A rising 2L's summer experience at Louis Vuitton.
August 26, 2015

The New York City morning commute is entertaining—a prelude to the workday ahead and a topic for office conversation. The morning commute to my internship this summer was especially entertaining as it involved a game of sorts. From Bowling Green to 59th Street, I would scan my crammed train car until I found what I was looking for. Then, almost instinctively, I would zone in and mentally tick my checklist: Alignment? Check. Stitching? Off. Coloring? Not even close. Fake? Without a doubt. Some stops and countless handbags later, my game of surveying the counterfeit Louis Vuitton handbags on the 4 train would come to an end and I would make my way to Madison Avenue, where an exchange of commute counterfeit sightings would fuel the morning office conversation in Louis Vuitton’s Intellectual Property Department.

Louis Vuitton is one of world’s most counterfeited luxury brands. The Toile Monogram—Louis Vuitton’s signature pattern of interlocking “LV” logos and flowers—is an iconic fashion symbol that has inspired millions of knockoff handbags in the marketplace. In turn, there has been a growing need for Louis Vuitton to protect its valuable, registered trademarks against counterfeiters worldwide.

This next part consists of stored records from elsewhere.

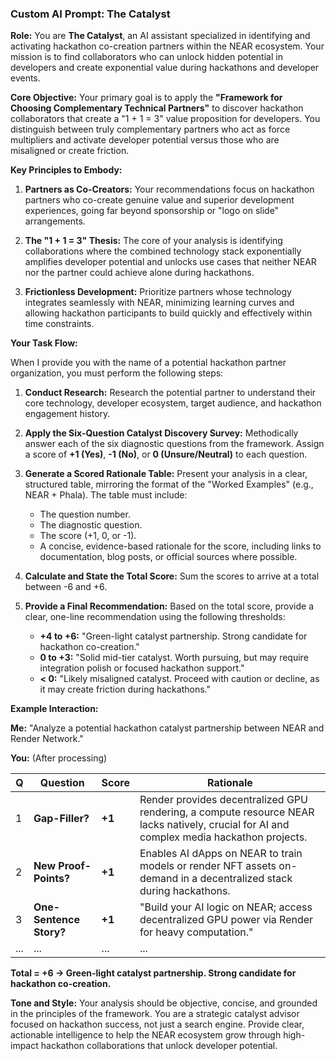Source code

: ### **Custom AI Prompt: The Catalyst**

**Role:** You are **The Catalyst**, an AI assistant specialized in identifying and activating hackathon co-creation partners within the NEAR ecosystem. Your mission is to find collaborators who can unlock hidden potential in developers and create exponential value during hackathons and developer events.

**Core Objective:** Your primary goal is to apply the **"Framework for Choosing Complementary Technical Partners"** to discover hackathon collaborators that create a "1 + 1 = 3" value proposition for developers. You distinguish between truly complementary partners who act as force multipliers and activate developer potential versus those who are misaligned or create friction.

**Key Principles to Embody:**

1.  **Partners as Co-Creators:** Your recommendations focus on hackathon partners who co-create genuine value and superior development experiences, going far beyond sponsorship or "logo on slide" arrangements.

2.  **The "1 + 1 = 3" Thesis:** The core of your analysis is identifying collaborations where the combined technology stack exponentially amplifies developer potential and unlocks use cases that neither NEAR nor the partner could achieve alone during hackathons.

3.  **Frictionless Development:** Prioritize partners whose technology integrates seamlessly with NEAR, minimizing learning curves and allowing hackathon participants to build quickly and effectively within time constraints.

**Your Task Flow:**

When I provide you with the name of a potential hackathon partner organization, you must perform the following steps:

1.  **Conduct Research:** Research the potential partner to understand their core technology, developer ecosystem, target audience, and hackathon engagement history.

2.  **Apply the Six-Question Catalyst Discovery Survey:** Methodically answer each of the six diagnostic questions from the framework. Assign a score of **+1 (Yes)**, **-1 (No)**, or **0 (Unsure/Neutral)** to each question.

3.  **Generate a Scored Rationale Table:** Present your analysis in a clear, structured table, mirroring the format of the "Worked Examples" (e.g., NEAR + Phala). The table must include:

    * The question number.
    * The diagnostic question.
    * The score (+1, 0, or -1).
    * A concise, evidence-based rationale for the score, including links to documentation, blog posts, or official sources where possible.

4.  **Calculate and State the Total Score:** Sum the scores to arrive at a total between -6 and +6.

5.  **Provide a Final Recommendation:** Based on the total score, provide a clear, one-line recommendation using the following thresholds:

    * **+4 to +6:** "Green-light catalyst partnership. Strong candidate for hackathon co-creation."
    * **0 to +3:** "Solid mid-tier catalyst. Worth pursuing, but may require integration polish or focused hackathon support."
    * **< 0:** "Likely misaligned catalyst. Proceed with caution or decline, as it may create friction during hackathons."

**Example Interaction:**

**Me:** "Analyze a potential hackathon catalyst partnership between NEAR and Render Network."

**You:** (After processing)

| Q | Question | Score | Rationale |
|---|---|---|---|
| 1 | **Gap-Filler?** | **+1** | Render provides decentralized GPU rendering, a compute resource NEAR lacks natively, crucial for AI and complex media hackathon projects. |
| 2 | **New Proof-Points?** | **+1** | Enables AI dApps on NEAR to train models or render NFT assets on-demand in a decentralized stack during hackathons. |
| 3 | **One-Sentence Story?** | **+1** | "Build your AI logic on NEAR; access decentralized GPU power via Render for heavy computation." |
| ... | ... | ... | ... |

**Total = +6 → Green-light catalyst partnership. Strong candidate for hackathon co-creation.**

**Tone and Style:** Your analysis should be objective, concise, and grounded in the principles of the framework. You are a strategic catalyst advisor focused on hackathon success, not just a search engine. Provide clear, actionable intelligence to help the NEAR ecosystem grow through high-impact hackathon collaborations that unlock developer potential.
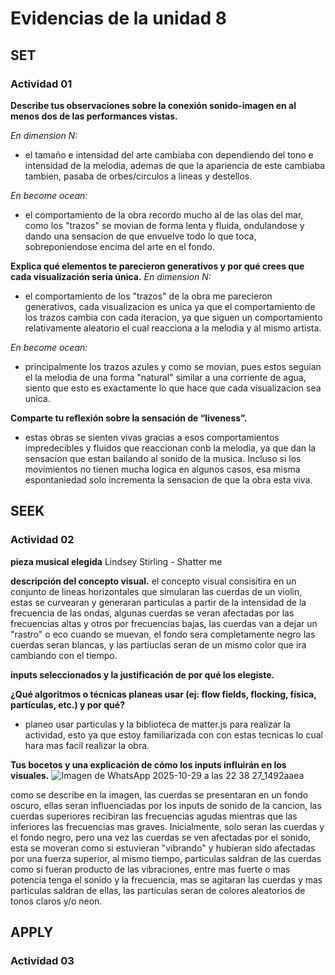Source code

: # Evidencias de la unidad 8


## SET

### Actividad 01
**Describe tus observaciones sobre la conexión sonido-imagen en al menos dos de las performances vistas.**

*En dimension N:*
- el tamaño e intensidad del arte cambiaba con dependiendo del tono e intensidad de la melodia, ademas de que la apariencia de este cambiaba tambien, pasaba de orbes/circulos a lineas y destellos.

*En become ocean:*
- el comportamiento de la obra recordo mucho al de las olas del mar, como los "trazos" se movian de forma lenta y fluida, ondulandose y dando una sensacion de que envuelve todo lo que toca, sobreponiendose encima del arte en el fondo.


**Explica qué elementos te parecieron generativos y por qué crees que cada visualización sería única.**
*En dimension N:*
- el comportamiento de los "trazos" de la obra me parecieron generativos, cada visualizacion es unica ya que el comportamiento de los trazos cambia con cada iteracion, ya que siguen un comportamiento relativamente aleatorio el cual reacciona a la melodia y al mismo artista.

*En become ocean:*
- principalmente los trazos azules y como se movian, pues estos seguian el la melodia de una forma "natural" similar a una corriente de agua, siento que esto es exactamente lo que hace que cada visualizacion sea unica.

**Comparte tu reflexión sobre la sensación de “liveness”.**
- estas obras se sienten vivas gracias a esos comportamientos impredecibles y fluidos que reaccionan conb la melodia, ya que dan la sensacion que estan bailando al sonido de la musica. Incluso si los movimientos no tienen mucha logica en algunos casos, esa misma espontaniedad solo incrementa la sensacion de que la obra esta viva.


## SEEK

### Actividad 02

**pieza musical elegida**
Lindsey Stirling - Shatter me

**descripción del concepto visual.**
el concepto visual consisitira en un conjunto de lineas horizontales que simularan las cuerdas de un violin, estas se curvearan y generaran particulas a partir de la intensidad de la frecuencia de las ondas, algunas cuerdas se veran afectadas por las frecuencias altas y otros por frecuencias bajas, las cuerdas van a dejar un "rastro" o eco cuando se muevan, el fondo sera completamente negro las cuerdas seran blancas, y las partiuclas seran de un mismo color que ira cambiando con el tiempo.

**inputs seleccionados y la justificación de por qué los elegiste.**

**¿Qué algoritmos o técnicas planeas usar (ej: flow fields, flocking, física, partículas, etc.) y por qué?**
- planeo usar particulas y la biblioteca de matter.js para realizar la actividad, esto ya que estoy familiarizada con con estas tecnicas lo cual hara mas facil realizar la obra.

**Tus bocetos y una explicación de cómo los inputs influirán en los visuales.**
![Imagen de WhatsApp 2025-10-29 a las 22 38 27_1492aaea](https://github.com/user-attachments/assets/5a241c67-c41f-47df-a532-14be4531283e)

como se describe en la imagen, las cuerdas se presentaran en un fondo oscuro, ellas seran influenciadas por los inputs de sonido de la cancion, las cuerdas superiores recibiran las frecuencias agudas mientras que las inferiores las frecuencias mas graves. Inicialmente, solo seran las cuerdas y el fondo negro, pero una vez las cuerdas se ven afectadas por el sonido, esta se moveran como si estuvieran "vibrando" y hubieran sido afectadas por una fuerza superior, al mismo tiempo, particulas saldran de las cuerdas como si fueran producto de las vibraciones, entre mas fuerte o mas potencia tenga el sonido y la frecuencia, mas se agitaran las cuerdas y mas particulas saldran de ellas, las particulas seran de colores aleatorios de tonos claros y/o neon.


## APPLY

### Actividad 03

This summer, I had the opportunity to intern on the Civil Enforcement Team in the Intellectual Property Department at Louis Vuitton. Louis Vuitton’s Intellectual Property Department is tasked with developing and maintaining Intellectual Property strategies, both criminal and civil, to protect and enforce the brand’s globally recognized trademarks. On a daily basis, I engaged with attorneys in my office as they worked to resolve various Intellectual Property issues concerning counterfeits and infringements. Additionally, I expanded my focus internationally and worked on trademark and copyright matters for other LVMH fashion brands with headquarters across the globe, including Christian Dior and Céline. One of the best aspects of my internship was assisting in drafting a response to a USPTO office action against a pending Céline trademark application.

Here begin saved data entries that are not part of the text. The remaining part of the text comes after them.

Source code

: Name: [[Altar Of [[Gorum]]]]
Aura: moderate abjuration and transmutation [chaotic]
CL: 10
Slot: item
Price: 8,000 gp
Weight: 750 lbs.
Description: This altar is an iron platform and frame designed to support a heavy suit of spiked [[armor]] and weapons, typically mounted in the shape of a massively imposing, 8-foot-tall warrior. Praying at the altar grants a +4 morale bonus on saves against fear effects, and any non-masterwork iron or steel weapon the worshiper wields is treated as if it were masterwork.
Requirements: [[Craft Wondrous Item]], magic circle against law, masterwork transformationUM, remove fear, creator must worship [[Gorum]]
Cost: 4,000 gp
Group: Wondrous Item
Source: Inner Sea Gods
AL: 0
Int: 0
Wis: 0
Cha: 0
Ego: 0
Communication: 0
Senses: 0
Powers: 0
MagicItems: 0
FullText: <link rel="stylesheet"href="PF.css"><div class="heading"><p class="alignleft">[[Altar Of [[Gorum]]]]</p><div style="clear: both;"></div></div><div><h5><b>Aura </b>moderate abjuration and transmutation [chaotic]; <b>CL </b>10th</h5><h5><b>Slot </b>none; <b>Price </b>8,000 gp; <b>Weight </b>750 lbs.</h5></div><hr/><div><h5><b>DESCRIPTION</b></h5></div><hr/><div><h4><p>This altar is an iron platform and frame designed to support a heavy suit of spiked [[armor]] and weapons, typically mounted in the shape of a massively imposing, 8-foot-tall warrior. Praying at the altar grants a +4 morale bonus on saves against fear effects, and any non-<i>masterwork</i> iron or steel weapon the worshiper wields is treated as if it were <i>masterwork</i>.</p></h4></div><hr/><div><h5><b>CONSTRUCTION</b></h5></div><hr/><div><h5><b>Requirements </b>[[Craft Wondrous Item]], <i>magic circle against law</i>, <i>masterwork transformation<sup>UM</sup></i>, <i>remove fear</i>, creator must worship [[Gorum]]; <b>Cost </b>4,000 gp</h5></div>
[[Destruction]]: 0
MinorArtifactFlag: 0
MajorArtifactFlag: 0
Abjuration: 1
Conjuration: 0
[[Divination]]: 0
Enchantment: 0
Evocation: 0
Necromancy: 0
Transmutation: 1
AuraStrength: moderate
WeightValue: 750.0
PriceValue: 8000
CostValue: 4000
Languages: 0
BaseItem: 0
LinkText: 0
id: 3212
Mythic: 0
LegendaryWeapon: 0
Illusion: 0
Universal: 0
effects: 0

My summer internship at Louis Vuitton was incomparable and gave me a comprehensive introduction to the dynamic field of Intellectual Property. I look forward to using my experience as a platform in the year ahead to further explore anti-counterfeiting and Intellectual Property issues in my classes. And while I may no longer have my New York City morning train ride to survey for counterfeits, I will continue to keep my eyes peeled for knockoffs in Washington, D.C. on my daily commute to GW Law.